Terrible, parce que le débat sur réforme des 35 heures a été effectivement globalement controlé par la droite, qui a réussi à faire passer deux idées fortes sans quasiment la moindre opposition politique ou questionnement de la part des médias. Déja par le martèlement de l'effet négatif des 35 heures, sans franchement d'étude économique sérieuse pour le justifier, cf. l'intéressant billet sur Ceteris Paribus.

Non, ce qui m'impressionne plus encore est la façon dont l'UMP a téléguidé le débat, en réussissant à poser Chirac comme le bon sens près de chez vous face à un Sarkozy bille en tête, à parler plus de pédagogie de la réforme que de la réforme elle-même, et - habileté suprême - en la posant comme une liberté supplémentaire pour le salarié.

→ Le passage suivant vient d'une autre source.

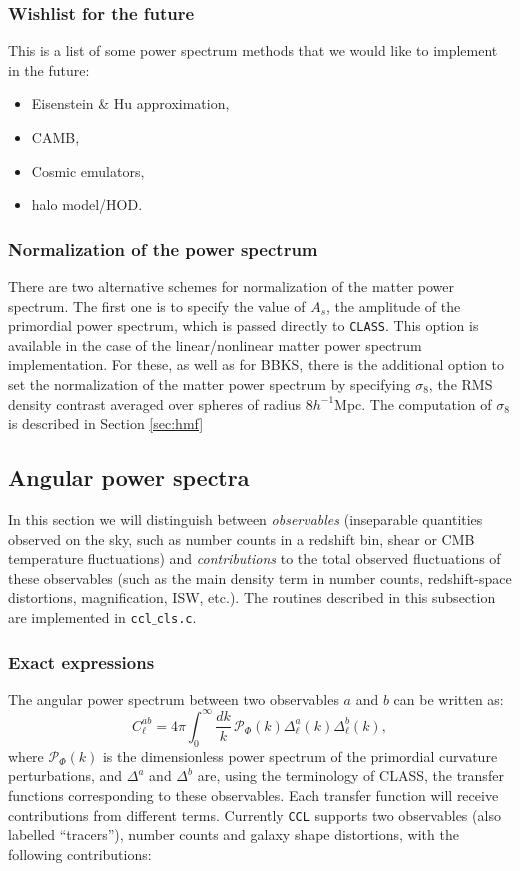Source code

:\documentclass[\docopts]{\docclass}
\begin{document}
\subsubsection{Wishlist for the future}
\label{Pk_whishlist}
This is a list of some power spectrum methods that we would like to implement in the future:
\begin{itemize}
 \item Eisenstein \& Hu approximation,
 \item CAMB,
 \item Cosmic emulators,
 \item halo model/HOD.
\end{itemize}


\subsubsection{Normalization of the power spectrum}
\label{sec:PSnorm}

There are two alternative schemes for normalization of the matter power spectrum. The first one is to specify the value of $A_s$, the amplitude of the primordial power spectrum, which is passed directly to {\tt CLASS}. This option is available in the case of the linear/nonlinear matter power spectrum implementation. For these, as well as for BBKS, there is the additional option to set the normalization of the matter power spectrum by specifying $\sigma_8$, the RMS density contrast averaged over spheres of radius $8h^{-1}$Mpc. The computation of $\sigma_8$ is described in Section \ref{sec:hmf}

\subsection{Angular power spectra}
\label{sec:cl}

In this section we will distinguish between {\sl observables} (inseparable quantities observed on the sky, such as number counts in a redshift bin, shear or CMB temperature fluctuations) and {\sl contributions} to the total observed fluctuations of these observables (such as the main density term in number counts, redshift-space distortions, magnification, ISW, etc.).
The routines described in this subsection are implemented in {\tt ccl$\_$cls.c}.

\subsubsection{Exact expressions}
The angular power spectrum between two observables $a$ and $b$ can be written as:
\begin{equation}
 C^{ab}_\ell=4\pi\int_0^\infty \frac{dk}{k}\,\mathcal{P}_\Phi(k)\Delta^a_\ell(k)\Delta^b_\ell(k),
\end{equation}
where $\mathcal{P}_\Phi(k)$ is the dimensionless power spectrum of the primordial curvature perturbations, and $\Delta^a$ and $\Delta^b$ are, using the terminology of CLASS, the transfer functions corresponding to these observables. Each transfer function will receive contributions from different terms. Currently {\tt CCL} supports two observables (also labelled ``tracers''), number counts and galaxy shape distortions, with the following contributions:
\end{document}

La sortie de Gautier-Sauvagnac est tout à fait lucide, et terrible quand il lie l'absence de réaction des syndicats à ce jeu sur les mots. Non seulement il a probalement raison pour une part, mais réussir en prime à qualifier l'opposition à cette réforme de 'conservateurs' dans la même phrase est un emboîtement de novlangue assez sidérant.

Il est rare de voir l'autre côté réussir à contrer ce type de déviances de discours. Le passage de "antimondialiste" à "altermondialiste" est un des rares exemples.

Allez, finissons sur Bourdieu:

En fait les mots exercent un pouvoir typiquement magique : ils font croire, ils font agir. Mais, comme dans le cas de la magie, il faut se demander où réside le principe de cette action ; ou plus exactement quelles sont les conditions sociales qui rendent possible l’efficacité magique des mots. Le pouvoir des mots ne s’exerce que sur ceux qui ont été disposés à les entendre et à les écouter, bref à les croire.